═══ Given records ═══

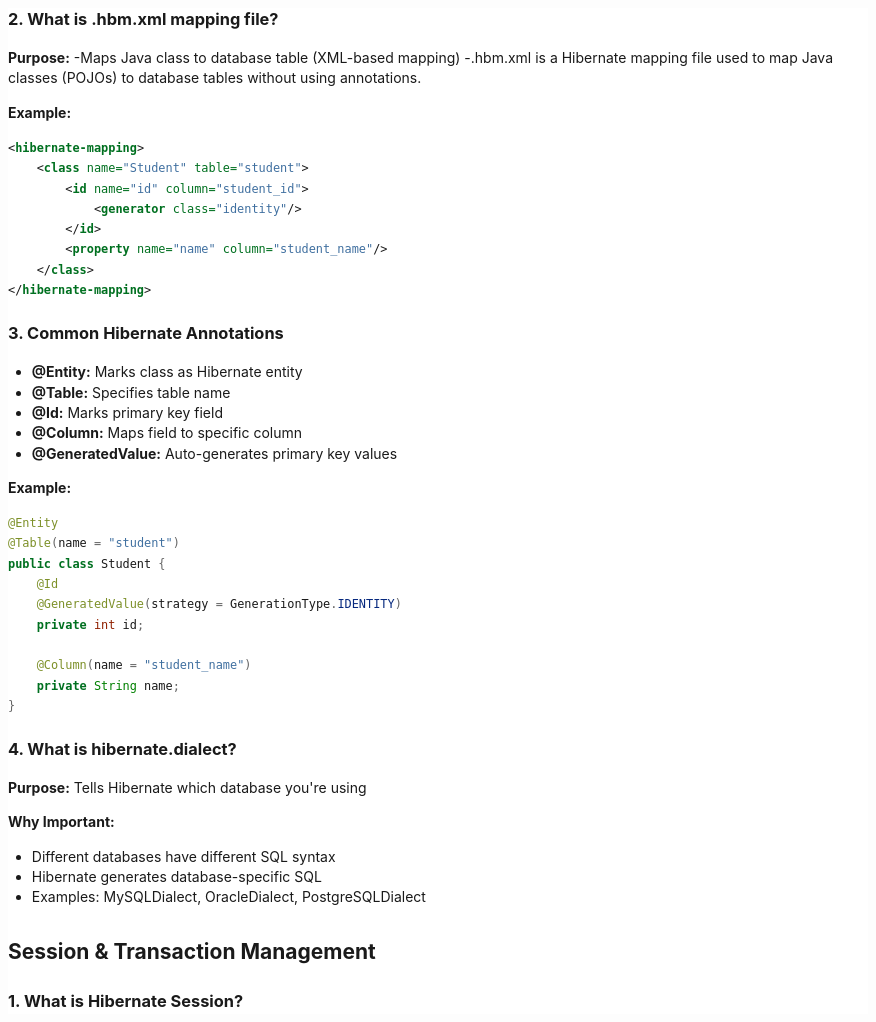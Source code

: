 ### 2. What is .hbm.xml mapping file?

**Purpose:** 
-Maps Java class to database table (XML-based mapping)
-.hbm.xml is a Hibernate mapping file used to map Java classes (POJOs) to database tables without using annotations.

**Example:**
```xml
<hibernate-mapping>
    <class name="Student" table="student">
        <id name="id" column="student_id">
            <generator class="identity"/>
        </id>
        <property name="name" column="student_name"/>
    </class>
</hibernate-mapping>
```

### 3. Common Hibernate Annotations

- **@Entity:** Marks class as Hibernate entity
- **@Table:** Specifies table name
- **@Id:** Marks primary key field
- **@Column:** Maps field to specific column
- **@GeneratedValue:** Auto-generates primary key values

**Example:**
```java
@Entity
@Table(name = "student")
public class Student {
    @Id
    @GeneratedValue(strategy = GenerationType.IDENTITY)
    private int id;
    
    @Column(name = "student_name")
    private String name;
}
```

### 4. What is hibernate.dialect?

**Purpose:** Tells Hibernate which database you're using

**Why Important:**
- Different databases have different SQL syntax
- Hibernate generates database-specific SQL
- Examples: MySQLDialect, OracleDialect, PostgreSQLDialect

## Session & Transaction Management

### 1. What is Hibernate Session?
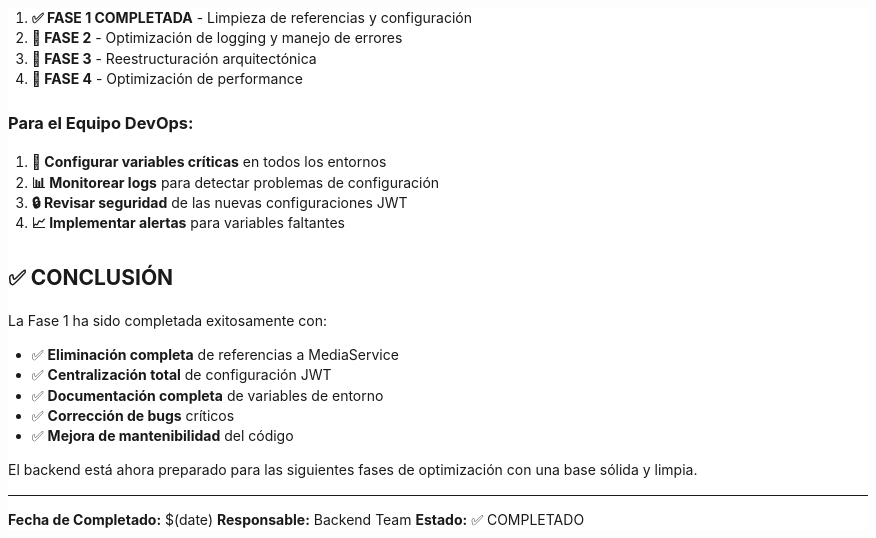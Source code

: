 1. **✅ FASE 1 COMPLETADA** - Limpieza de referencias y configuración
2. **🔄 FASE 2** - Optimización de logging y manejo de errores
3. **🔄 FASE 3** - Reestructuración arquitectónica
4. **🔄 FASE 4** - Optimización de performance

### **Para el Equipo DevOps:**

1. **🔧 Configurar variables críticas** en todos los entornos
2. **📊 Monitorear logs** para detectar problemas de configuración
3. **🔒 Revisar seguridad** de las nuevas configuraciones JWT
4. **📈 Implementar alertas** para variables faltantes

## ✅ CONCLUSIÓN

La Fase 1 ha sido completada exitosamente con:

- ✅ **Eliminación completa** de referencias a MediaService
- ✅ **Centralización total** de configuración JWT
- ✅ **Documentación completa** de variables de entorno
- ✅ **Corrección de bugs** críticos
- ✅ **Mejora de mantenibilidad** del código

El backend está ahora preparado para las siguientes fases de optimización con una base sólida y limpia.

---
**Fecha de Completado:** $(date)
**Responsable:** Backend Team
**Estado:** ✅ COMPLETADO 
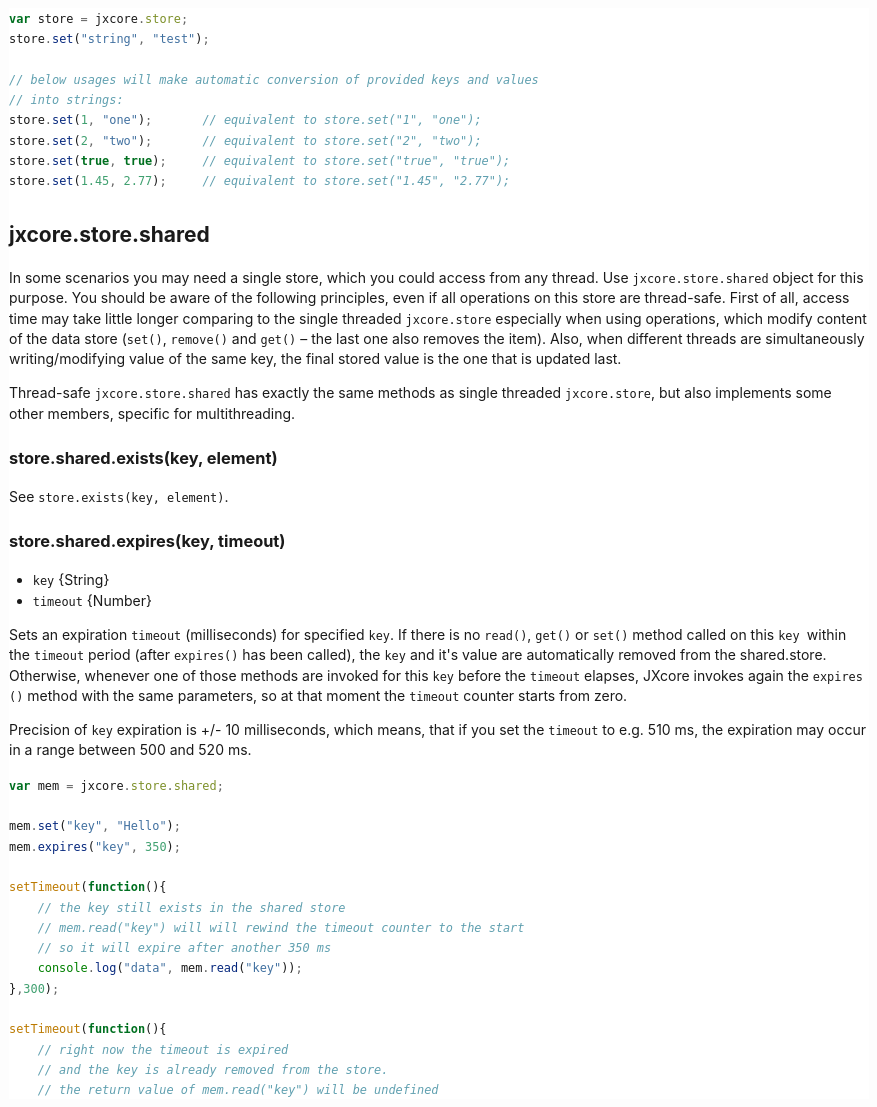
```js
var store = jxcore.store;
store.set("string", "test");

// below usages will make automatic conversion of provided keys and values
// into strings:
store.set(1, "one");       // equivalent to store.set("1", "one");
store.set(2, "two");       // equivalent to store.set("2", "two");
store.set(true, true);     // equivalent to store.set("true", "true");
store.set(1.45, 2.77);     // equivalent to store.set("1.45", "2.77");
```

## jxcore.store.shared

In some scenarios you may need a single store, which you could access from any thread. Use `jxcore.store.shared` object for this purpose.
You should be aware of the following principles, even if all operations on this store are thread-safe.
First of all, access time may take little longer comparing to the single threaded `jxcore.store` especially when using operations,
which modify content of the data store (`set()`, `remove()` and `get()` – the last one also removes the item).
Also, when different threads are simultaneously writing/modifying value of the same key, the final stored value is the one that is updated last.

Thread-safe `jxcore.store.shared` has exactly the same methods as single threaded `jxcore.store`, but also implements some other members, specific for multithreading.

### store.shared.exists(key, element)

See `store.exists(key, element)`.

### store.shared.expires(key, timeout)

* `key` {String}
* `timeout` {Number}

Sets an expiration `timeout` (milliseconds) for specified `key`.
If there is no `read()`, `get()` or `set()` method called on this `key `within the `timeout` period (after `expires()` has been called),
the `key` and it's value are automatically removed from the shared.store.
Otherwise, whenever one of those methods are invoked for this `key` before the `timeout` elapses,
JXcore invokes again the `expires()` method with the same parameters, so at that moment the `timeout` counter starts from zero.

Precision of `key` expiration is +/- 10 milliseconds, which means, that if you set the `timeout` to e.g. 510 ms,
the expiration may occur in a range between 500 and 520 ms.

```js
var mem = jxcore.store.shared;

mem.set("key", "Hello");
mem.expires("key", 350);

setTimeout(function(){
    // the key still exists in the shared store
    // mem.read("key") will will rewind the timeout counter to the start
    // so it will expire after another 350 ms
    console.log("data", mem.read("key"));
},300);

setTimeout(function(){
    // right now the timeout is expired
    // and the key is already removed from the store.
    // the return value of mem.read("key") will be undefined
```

═══

Instructions for the task: Everything from the first line of the entries through the line that contains "- Examples: MySQLDialect, OracleDialect, PostgreSQLDialect" is to be reproduced exactly, except the pictures.

Solution to the exercise:
Source code

: ### 2. What is .hbm.xml mapping file?

**Purpose:** 
-Maps Java class to database table (XML-based mapping)
-.hbm.xml is a Hibernate mapping file used to map Java classes (POJOs) to database tables without using annotations.

**Example:**
```xml
<hibernate-mapping>
    <class name="Student" table="student">
        <id name="id" column="student_id">
            <generator class="identity"/>
        </id>
        <property name="name" column="student_name"/>
    </class>
</hibernate-mapping>
```

### 3. Common Hibernate Annotations

- **@Entity:** Marks class as Hibernate entity
- **@Table:** Specifies table name
- **@Id:** Marks primary key field
- **@Column:** Maps field to specific column
- **@GeneratedValue:** Auto-generates primary key values

**Example:**
```java
@Entity
@Table(name = "student")
public class Student {
    @Id
    @GeneratedValue(strategy = GenerationType.IDENTITY)
    private int id;
    
    @Column(name = "student_name")
    private String name;
}
```

### 4. What is hibernate.dialect?

**Purpose:** Tells Hibernate which database you're using

**Why Important:**
- Different databases have different SQL syntax
- Hibernate generates database-specific SQL
- Examples: MySQLDialect, OracleDialect, PostgreSQLDialect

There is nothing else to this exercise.